▶ WORK TO BE COMPLETED
Scan the listing below and copy each line holding the word "September".

*** DATASET CONTENT Section Begins ***

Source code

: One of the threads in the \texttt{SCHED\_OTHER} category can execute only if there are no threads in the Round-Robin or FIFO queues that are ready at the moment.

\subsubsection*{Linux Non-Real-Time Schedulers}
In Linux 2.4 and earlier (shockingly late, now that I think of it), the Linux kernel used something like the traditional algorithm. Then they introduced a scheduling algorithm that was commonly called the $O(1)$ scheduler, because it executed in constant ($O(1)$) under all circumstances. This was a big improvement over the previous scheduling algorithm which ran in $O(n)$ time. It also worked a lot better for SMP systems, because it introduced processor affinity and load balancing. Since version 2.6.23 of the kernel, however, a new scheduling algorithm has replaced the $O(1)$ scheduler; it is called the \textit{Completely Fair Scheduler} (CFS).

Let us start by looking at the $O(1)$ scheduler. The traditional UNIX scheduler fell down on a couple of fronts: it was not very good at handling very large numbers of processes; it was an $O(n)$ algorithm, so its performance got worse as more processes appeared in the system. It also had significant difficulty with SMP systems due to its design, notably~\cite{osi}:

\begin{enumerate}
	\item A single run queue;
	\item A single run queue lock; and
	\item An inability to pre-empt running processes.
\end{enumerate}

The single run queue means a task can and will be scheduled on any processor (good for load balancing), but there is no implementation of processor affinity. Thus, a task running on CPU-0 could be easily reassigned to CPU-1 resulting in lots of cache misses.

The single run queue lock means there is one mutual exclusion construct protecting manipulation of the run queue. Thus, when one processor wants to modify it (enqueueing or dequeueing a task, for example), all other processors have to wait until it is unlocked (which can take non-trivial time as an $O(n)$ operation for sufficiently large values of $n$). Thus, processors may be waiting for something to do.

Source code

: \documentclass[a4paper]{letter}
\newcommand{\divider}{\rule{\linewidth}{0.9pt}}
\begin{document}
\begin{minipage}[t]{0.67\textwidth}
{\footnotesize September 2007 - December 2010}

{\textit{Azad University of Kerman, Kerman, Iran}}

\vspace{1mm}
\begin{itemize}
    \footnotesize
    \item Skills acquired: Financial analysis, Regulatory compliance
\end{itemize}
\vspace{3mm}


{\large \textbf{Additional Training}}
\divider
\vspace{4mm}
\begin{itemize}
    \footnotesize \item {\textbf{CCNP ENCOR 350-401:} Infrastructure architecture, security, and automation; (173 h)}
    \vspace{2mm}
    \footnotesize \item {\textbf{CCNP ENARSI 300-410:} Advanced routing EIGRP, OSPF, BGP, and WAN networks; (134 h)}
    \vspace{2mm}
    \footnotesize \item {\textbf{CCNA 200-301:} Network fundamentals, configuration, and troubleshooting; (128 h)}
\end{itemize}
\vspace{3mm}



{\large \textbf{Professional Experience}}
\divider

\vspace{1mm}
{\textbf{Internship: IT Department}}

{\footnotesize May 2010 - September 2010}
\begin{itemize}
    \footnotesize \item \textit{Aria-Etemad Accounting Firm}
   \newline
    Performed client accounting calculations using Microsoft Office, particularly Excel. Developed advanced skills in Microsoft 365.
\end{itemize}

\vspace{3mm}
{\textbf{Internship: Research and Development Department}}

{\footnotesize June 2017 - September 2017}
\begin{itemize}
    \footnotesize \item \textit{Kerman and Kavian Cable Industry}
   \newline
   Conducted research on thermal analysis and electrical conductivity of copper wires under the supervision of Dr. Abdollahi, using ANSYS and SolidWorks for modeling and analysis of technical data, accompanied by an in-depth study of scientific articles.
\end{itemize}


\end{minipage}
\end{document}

*** DATASET CONTENT Section Ends ***

▶ RESULT OF THIS TASK
{\footnotesize September 2007 - December 2010}
{\footnotesize May 2010 - September 2010}
{\footnotesize June 2017 - September 2017}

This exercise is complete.